Background Image

Tradisi Gebug Ende di Seraya

Gebug Ende

Dari banyaknya tradisi dan budaya di Bali, Gebug Ende di Seraya adalah salah satu yang menarik perhatian para wisatawan yang berkunjung ke Bali. Tradisi ini merupakan ciri khas dari desa Seraya, Kabupaten Karangasem.

Ya, Bali Timur dan Kabupaten Karangasem memang terkenal dengan tradisi perangnya. Pada tradisi adat ini, mereka akan menunjukkan keberanian dan adu nyali dengan bertarung menggunakan rotan.

Keunikan Gebug Ende di Seraya

  1. Perang dengan rotan

Tradisi ini merupakan  tradisi yang dilaksanakan sebagai permohonan untuk meminta hujan. Warisan budaya ini sudah ada sejak jaman dahulu dan secara turun temurun diwariskan hingga generasi sekarang ini. Tradisi ini dilaksanakan saat musim kemarau karena tuujuan awalnya adalah untuk memohon hujan turun. Pelaksanaannya yaitu pada bulan Oktober hingga November (sasih Kapat kalender Hindu Bali).

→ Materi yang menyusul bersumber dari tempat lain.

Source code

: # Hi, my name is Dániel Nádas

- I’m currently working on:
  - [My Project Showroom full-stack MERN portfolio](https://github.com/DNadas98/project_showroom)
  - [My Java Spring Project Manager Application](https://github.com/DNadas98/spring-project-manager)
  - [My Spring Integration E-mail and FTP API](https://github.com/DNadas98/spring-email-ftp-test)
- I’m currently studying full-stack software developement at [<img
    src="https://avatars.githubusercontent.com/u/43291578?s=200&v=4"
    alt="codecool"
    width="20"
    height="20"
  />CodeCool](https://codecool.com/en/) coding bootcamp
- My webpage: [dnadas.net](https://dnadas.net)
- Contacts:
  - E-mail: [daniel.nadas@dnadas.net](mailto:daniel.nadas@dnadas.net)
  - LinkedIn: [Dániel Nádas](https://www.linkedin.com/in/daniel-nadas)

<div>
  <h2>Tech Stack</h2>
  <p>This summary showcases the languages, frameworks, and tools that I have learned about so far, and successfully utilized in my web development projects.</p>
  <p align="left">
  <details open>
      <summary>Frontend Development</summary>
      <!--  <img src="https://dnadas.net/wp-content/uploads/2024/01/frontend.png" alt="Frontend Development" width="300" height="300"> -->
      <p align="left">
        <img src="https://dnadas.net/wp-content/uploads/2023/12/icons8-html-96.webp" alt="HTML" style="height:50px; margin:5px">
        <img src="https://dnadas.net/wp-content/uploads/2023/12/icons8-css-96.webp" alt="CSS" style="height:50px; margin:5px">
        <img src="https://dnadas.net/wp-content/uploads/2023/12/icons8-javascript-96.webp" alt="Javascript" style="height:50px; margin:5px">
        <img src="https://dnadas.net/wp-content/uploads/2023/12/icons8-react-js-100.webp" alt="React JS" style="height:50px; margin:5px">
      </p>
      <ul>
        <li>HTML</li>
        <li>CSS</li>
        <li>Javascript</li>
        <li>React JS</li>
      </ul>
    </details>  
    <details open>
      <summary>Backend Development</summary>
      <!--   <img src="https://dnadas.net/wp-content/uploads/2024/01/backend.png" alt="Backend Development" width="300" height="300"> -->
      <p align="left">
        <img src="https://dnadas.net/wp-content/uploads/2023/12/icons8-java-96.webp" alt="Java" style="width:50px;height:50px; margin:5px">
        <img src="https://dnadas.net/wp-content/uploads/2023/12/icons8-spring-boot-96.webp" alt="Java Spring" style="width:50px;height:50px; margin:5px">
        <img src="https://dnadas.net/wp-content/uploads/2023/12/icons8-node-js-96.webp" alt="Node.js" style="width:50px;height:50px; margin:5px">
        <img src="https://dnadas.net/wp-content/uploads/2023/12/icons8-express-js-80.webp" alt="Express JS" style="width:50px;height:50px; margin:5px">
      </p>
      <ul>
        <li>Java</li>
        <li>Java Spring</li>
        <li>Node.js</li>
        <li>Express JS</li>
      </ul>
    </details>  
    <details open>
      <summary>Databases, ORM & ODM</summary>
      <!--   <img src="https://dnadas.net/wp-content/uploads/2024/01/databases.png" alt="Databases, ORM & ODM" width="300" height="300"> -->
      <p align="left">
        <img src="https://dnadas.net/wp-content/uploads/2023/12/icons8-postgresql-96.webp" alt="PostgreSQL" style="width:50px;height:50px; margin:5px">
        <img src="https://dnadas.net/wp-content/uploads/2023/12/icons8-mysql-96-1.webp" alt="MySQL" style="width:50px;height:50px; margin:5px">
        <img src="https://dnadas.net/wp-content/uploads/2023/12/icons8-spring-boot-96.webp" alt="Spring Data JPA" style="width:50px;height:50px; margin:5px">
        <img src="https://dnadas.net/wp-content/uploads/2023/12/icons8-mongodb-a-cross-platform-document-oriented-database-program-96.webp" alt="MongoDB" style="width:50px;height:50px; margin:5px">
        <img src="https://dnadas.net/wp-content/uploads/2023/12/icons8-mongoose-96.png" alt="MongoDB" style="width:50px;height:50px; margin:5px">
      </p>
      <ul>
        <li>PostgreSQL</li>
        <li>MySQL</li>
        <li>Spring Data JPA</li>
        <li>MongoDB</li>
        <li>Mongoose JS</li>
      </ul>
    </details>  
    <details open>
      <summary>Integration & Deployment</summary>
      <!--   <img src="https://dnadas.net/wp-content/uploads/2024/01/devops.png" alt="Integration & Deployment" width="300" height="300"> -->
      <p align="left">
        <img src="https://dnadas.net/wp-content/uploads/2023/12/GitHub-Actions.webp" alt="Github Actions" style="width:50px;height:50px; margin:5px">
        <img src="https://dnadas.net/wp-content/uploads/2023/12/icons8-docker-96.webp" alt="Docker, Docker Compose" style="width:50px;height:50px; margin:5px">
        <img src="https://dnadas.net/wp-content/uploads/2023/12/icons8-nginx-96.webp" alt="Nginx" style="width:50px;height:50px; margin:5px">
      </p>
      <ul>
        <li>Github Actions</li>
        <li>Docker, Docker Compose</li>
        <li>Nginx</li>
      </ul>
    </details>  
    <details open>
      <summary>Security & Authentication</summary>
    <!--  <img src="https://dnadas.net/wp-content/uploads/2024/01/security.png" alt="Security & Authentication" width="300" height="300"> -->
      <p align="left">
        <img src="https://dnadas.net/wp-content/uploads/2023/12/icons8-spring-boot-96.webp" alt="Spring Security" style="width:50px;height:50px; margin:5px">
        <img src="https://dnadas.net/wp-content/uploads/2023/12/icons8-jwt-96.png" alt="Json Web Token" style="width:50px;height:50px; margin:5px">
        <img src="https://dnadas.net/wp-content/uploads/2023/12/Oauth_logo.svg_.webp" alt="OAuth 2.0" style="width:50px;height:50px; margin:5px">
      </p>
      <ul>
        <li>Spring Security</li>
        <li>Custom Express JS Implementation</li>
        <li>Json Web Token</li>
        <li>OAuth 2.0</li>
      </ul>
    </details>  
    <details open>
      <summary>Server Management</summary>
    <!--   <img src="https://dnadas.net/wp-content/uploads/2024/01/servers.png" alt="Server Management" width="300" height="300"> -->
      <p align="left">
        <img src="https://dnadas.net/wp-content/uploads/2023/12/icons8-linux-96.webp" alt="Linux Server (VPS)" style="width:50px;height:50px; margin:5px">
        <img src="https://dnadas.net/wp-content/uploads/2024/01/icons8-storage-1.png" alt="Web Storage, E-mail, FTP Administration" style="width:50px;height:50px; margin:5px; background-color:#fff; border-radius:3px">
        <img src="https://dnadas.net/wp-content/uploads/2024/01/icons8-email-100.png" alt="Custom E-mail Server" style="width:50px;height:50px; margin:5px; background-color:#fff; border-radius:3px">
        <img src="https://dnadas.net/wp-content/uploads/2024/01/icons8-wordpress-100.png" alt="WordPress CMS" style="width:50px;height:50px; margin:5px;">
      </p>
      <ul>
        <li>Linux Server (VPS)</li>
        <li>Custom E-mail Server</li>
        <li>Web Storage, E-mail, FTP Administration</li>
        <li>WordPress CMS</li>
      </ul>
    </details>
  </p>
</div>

  1. Lokasi desa Seraya dan penduduknya

Letak geografis desa Seraya di dataran tinggi yang bisa dibilang cukup tandus. Jika ingin mengunjungi desa ini, maka harus menempuh perjalanan 10 km dari pusat kota Amlapura. Perjalanan yang dimulai dari Denpasar akan memakan waktu 2,5 jam dengan mobil. Kita harus  menuju ke arah perbukitan, dimana  kita bisa menyaksikan hasil bumi dari desa ini yang terkenal, yakni jagung Seraya. Mata pencaharian penduduk sebagai petani inilah yang  membuat mereka membutuhkan kecukupan air untuk bisa menanam dan panen hasil bumi. Oleh karena itu, tradisi Gebug Ende di gelar tiap tahunnya. Penduduk desa konon memiliki kondisi fisik yang kuat-kuat sebagai warisan leluhur yang memang dikenal teguh dalam berperang dan tangguh, sehingga dulu menjadi garda depan prajurit di kerajaan Karangasem.

 

  1. Tempat pelaksanaan Gebug Ende di Seraya

Pelaksanaan Gebug Ende dilakukan di tempat umum yang sekaligus bertujuan untuk menarik minat para wisatawan. Bukan hanya itu, mereka juga ingin mengundang lawan desa lainnya yang bisa di ajak berduel dengan rotan. Tradisi ini hanya diikuti oleh kaum dewasa desa Seraya dan sekitarnya. Namun bagi anak-anak yang ingin turut serta untuk adu nyali, maka mereka diperbolehkan untuk ikut.

Tradisi ini adalah usah untuk meminta hujan, meksipun, hujan tidak serta merta langsung turun ke Bumi, namun masyarakat percaya bahwa semua bergantung pada Sang Pencipta. Sampai sekarang, tradisi unik ini belum punah dan masih dilestarikan.

 

  1. Pelaksanaan Gebug Ende di Seraya

Proses ini dilaksanakan dengan mengadu 2 orang peserta yang akan bertarung dengan rotan. Mereka saling berhadapan satu sama lain. Panjang rotan adalah 1,5 hingga 2 meter untuk memukul lawannya, mereka menyebutnya dengan nama “Gebug”. Mereka juga menggunakan sebuah perisai yang disebut “Ende” untuk menagkis serangan dari lawan.

Pada tempat penyelenggaraan diberi batas antara peserta dan penonton. Lama pertarungan adalah 10 menit. Uniknya, setelah pertarungan selesai wasit tidak mengumumkan siapa yang menang dan yang kalah, karena memang tujuannya bukan untuk mencari siapa yang paling kuat.

Peserta yang mau ikut pertarungan rotan ini wajib menggunakan pakaian adat  madya dengan  ikat kepala (udeng) berwarna merah yang menandakan jiwa berani yang mereka miliki.

Jika ingin menikmati wisata tradisi yang juga menawarkan ketegangan, maka Gebug Ende  bisa menjadi alternatif untuk wisata di Bali yang juga akan memperkaya khasanah budaya kita.